You mean like the link you gave me on a study done determining ones ability to feel secure in providing food to a family? The one where quotes you pulled contradicted what your point was....the very point you linked to support your claims that food stamps aren't really needed cause people can work for food like your po' family did.


The point being made in that case was that the difference in actual food a given family ate was not significantly affected based on whether they received food stamps or not. So the food stamps in most cases were not necessary to ensure people had enough food, but rather simply allowed them to buy other things as well as food. Which directly supported by multiple quotes from the source I linked, each of which represented a different method used to interpret the data on food stamp use (did you read the link?).

Quote:
Meanwhile said that food stamps are working, however the gap still leaves them on the list of low food security, despite the fact food stamps do make people feel more secure.

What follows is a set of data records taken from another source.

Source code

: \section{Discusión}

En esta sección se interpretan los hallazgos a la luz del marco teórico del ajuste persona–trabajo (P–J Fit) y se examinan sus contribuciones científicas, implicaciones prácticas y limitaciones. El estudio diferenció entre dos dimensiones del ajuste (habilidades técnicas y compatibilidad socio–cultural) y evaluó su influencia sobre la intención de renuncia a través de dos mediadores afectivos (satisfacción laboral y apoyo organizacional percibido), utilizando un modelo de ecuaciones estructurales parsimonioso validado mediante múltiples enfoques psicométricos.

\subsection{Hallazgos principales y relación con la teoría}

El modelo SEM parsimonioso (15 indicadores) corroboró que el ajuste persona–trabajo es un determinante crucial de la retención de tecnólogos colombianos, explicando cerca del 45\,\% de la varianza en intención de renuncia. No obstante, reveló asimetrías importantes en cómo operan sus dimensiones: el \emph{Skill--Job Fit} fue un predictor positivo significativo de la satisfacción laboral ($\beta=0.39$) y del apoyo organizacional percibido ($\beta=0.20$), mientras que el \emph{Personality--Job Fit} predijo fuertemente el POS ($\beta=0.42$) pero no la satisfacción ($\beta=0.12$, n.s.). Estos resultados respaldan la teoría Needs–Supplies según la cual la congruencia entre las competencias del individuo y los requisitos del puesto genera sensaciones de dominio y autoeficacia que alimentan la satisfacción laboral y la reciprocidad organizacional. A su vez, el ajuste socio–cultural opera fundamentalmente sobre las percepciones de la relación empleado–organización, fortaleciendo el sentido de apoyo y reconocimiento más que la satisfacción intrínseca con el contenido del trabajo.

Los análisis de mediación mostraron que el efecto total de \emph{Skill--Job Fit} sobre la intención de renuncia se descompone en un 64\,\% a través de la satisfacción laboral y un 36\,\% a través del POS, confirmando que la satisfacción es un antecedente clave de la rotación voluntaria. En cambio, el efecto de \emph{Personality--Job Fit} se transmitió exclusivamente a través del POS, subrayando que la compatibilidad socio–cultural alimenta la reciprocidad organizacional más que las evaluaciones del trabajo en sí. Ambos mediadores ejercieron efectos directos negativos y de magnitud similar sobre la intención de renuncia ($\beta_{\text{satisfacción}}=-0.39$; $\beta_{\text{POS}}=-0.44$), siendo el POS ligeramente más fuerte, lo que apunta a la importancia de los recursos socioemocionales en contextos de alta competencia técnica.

You missed the point I was making *and* the point of the study I linked. The degree to which a given family suffers "food insecurity" does not appear to change at all based on whether we provide them with food stamps. A family that comes up $100/month short on their food budget each month, if given $300 in food stamps, will still come up $100 short on their food budget each month. While the study doesn't attempt to explain *why* that happens, the overwhelming amount of data supporting this is present. All I did was attempt an explanation. I believe that the reason this happens is because some people (many people?) only stop spending on "wants", when their inability to obtain their "needs" reaches some level. Where that threshold is will vary from person to person, but each person will have one. So one person's threshold might be "coming within $100 of being unable to feed my family", and that person will stop spending on non-essentials $100 before they run short of food. Someone else's threshold might be "coming $100 short on food for the month", and will thus always come up $100 short no matter how much food purchasing assistance you provide them.

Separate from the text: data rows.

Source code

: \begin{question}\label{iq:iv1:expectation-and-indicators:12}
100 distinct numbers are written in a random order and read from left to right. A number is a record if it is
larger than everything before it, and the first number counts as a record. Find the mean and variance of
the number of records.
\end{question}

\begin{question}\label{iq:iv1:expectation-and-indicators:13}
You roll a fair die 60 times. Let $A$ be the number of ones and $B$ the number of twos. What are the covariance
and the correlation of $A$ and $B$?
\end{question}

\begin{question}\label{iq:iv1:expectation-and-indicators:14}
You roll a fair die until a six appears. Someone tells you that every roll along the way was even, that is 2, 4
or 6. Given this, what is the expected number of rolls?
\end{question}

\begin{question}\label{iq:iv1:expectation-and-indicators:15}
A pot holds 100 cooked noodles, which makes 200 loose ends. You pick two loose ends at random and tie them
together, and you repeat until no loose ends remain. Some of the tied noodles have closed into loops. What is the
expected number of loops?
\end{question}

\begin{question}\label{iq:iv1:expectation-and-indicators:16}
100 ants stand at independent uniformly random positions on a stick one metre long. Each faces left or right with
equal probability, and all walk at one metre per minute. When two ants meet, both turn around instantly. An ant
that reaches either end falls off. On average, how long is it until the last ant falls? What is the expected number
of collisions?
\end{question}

That explanation fits the data. The idea that if we just provide people with sufficient food stamps, we'll eliminate food insecurity is *not*.

Quote:
The cite you linked comparing the values to showing that 3 distinct income brackets all fell below the governments intended level of food security. Showing that while food stamps help they are not closing the gap they intend to close.
'

Yes. You're missing the next set of logic though. Why is it that food stamp programs help to a certain point, but then are apparently unable to close that gap? My proposed explanation is that the people have an innate "gap" they will maintain no matter how much they have available to spend. Thus, increasing the amount of food stamps we give them, does not affect that gap. This theory fits the data perfectly.

Remember, I'm not arguing to end food stamps entirely. I'm suggesting that we should not equate a dollar of food stamps to a dollar of food provided for someone in need. I'm arguing that at some point, people will transform the dollars of food stamps into dollars for other things. A simple example of this is someone who earns $1000/month and currently spends $200/month on food. If you give that person $200 in food stamps, will they now spend $400 on food? Or will they continue to spend $200 on food, and thus increase the amount they can spend on other things by $200/month?

I don't think it's much of a mystery what will happen. Do you? So giving that person food stamps doesn't increase the amount of food they have, or decrease any food insecurity they have. Most if not all of the food stamp dollars will end out being used to buy things other than food.

Quote:
I have already addressed all this though, after it being pointed out you either did not read the article, or grossly misunderstood what the article said, and just pecked through to find quotes you could use in nonsensical order to make a point, you decided to whine about how no one ever reads your articles and responds to discuss. Of course I imagine you assumed I would not read the article, and thus be able to blow holes throughout your interpretation of it.


Since you have yet to actually say anything about the article that makes me think you read and understood it, I'm going to stick with that. The one half paragraph you did quote indicates that you just scanned through it looking for a quotable line or two that would appear out of context to counter what I was saying. You failed to even read the whole paragraph it was in though, much less understand the whole source. This was abundantly obvious to anyone who actually read the whole thing.

Quote:
You don't like facts because you lack the mental capacity to understand what you are trying to read, and it shows in your complete lack of understanding of a vast majority of what is discussed here. You try to cover your inept understanding by using a lot of words, you hope people get lost in the bullsh*t and sh*tty analogies and forget the original point.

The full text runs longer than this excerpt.